Todo lo que nos llama a la vida intensamente
nos lleva con la misma intensidad a la muerte
—ya lo dijo aquel estruendoso sabio—.
Lo que me llevó a ella, lo que significó
en ella para mí el inicio de un hiato de vida
—que fue creciendo hasta la hipertrofia—
terminó inexorable por conducirse a una muerte
por sabida anunciada, pero no oído en su anuncio
—porque esos anuncios son como aquellos que
prorrumpen en tu receptor televisivo a horas
intempestivas diciendo de asuntos que por rancios
al gusto y desabridos al carácter son inoídos, o
al menos inescuchados —como aquellos que hablan
de los muertos de una guerra que por diarios se hacen
puesta y aurora de un sol cotidiano—.
Ayer —caminando después del trabajo— me llegué
a mi primer barrio de Sevilla —aquel que me vio vivir
en mis primeros ocho años— hasta apostarme delante
de los balcones que mi piso ofrecía al jardín trasero
de juegos, donde mi padre aparcaba entoldado su
seat 124 —que, por cierto, mantuvo inmaculado hasta
que su muerte tuvo a bien entregárnoslo para darle
cumplida sepultura y descanso—. Como decía, me puse
en el lugar del \"Platero\"—que así llamaba mi padre, y
por derivación nosotros también, al coche— mirando
los dos balcones —tan pequeños me parecían, y me
siguen pareciendo— para desvelar el misterio de la
pertenencia —sigo sin decidirme con rotundidad sobre
cuál de los dos fue el mío —lo curioso es que lo mismo
me pasa con las puertas de entrada a mi casa de vecinos,
que da justo detrás del jardín; recuerdo que era la letra
i pero no recuerdo si la primera de la calle era la g o la h
—creo que la g, ahora que escribo, pero cuando me pongo
en frente —como ayer mismo— esta supuesta seguridad
que exhibo ahora, en la lejanía del suceso, se me disipa
como azucarillo en café hirviendo—.
¿Y qué tiene todo esto que ver con lo que estaba diciendo
al comienzo de este rompecabezante escrito?

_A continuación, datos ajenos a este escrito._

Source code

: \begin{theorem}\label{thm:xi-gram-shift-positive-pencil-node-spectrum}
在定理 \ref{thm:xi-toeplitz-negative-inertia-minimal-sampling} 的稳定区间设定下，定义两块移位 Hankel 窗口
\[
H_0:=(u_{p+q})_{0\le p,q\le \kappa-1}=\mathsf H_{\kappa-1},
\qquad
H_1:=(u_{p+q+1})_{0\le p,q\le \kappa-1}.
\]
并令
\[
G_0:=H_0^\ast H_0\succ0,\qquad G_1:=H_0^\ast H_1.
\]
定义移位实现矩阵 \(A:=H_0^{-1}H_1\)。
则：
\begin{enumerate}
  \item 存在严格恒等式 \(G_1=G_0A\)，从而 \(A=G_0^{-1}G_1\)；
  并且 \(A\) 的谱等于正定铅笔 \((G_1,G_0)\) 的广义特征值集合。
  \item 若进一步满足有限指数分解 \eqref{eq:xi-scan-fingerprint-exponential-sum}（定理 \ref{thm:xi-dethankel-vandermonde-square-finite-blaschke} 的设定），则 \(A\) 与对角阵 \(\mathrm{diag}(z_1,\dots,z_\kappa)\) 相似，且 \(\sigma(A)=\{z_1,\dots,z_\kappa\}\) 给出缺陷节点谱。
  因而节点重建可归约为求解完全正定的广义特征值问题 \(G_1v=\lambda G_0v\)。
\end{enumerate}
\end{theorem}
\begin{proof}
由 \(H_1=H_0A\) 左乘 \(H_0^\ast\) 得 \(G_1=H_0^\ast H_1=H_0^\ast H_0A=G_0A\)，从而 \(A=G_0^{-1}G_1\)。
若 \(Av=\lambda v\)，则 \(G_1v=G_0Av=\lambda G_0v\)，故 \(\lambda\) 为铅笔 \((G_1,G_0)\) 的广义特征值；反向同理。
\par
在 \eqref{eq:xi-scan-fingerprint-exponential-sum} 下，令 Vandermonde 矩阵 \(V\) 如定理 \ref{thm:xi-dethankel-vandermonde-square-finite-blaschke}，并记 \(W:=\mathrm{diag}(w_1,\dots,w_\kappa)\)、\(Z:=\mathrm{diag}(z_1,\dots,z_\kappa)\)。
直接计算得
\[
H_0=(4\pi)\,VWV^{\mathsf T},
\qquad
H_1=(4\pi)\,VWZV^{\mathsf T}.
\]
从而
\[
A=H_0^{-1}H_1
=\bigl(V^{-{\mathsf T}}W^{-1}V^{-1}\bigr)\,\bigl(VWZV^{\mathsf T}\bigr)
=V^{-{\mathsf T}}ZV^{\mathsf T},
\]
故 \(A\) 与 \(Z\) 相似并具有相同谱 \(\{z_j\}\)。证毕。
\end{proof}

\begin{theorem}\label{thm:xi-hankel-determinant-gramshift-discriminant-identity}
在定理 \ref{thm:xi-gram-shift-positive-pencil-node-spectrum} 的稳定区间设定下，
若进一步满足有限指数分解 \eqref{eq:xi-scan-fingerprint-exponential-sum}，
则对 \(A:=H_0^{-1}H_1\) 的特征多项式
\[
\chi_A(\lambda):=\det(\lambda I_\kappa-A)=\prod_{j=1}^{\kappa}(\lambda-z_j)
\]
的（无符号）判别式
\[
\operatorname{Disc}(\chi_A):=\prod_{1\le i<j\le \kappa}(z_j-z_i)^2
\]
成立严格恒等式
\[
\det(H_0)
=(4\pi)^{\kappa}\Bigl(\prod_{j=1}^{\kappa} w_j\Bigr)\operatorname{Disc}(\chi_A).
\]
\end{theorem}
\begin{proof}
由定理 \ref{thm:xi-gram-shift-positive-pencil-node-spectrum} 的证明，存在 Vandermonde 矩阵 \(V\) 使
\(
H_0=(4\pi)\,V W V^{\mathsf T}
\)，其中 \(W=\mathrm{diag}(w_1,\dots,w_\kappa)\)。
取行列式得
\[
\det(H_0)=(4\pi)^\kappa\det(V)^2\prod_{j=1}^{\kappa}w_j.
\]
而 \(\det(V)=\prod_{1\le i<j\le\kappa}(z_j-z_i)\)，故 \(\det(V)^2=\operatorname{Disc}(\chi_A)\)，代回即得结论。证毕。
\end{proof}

¡Ah ya recuerdo..! La anotación en mi vademécum como
hilo de Ariadna que me lleve al final del laberinto es el
llamado principio de Peter, ese que dice que subimos
por una escalera jerárquica hasta que la incompetencia
nos estanca en uno de sus peldaños. Este aforismo
empresarial lo quiero llevar —si mi entendimiento me da
suficiente gasolina— al terreno del idilio amoroso, ese al
que somos tan proclives por estos lares.
Eso que me atrajo de ti me dio vida sobre tu vida hasta
acostumbrarme a ello y allanarlo hacia la desaparición,
hasta hacerlo invisible, inapreciable, inexistente, y
asimismo inservible para seguir unido a ti.
Te sorbí como huésped depredador toda esa esencia
tal una mantis religiosa y maté tu efervescencia,
tu significativa esencia hacia mí, resultándote vacía,
llegando así a ese principio inspirativo que encabeza
esta vorágine a que llamo publicación en poemas del
alma.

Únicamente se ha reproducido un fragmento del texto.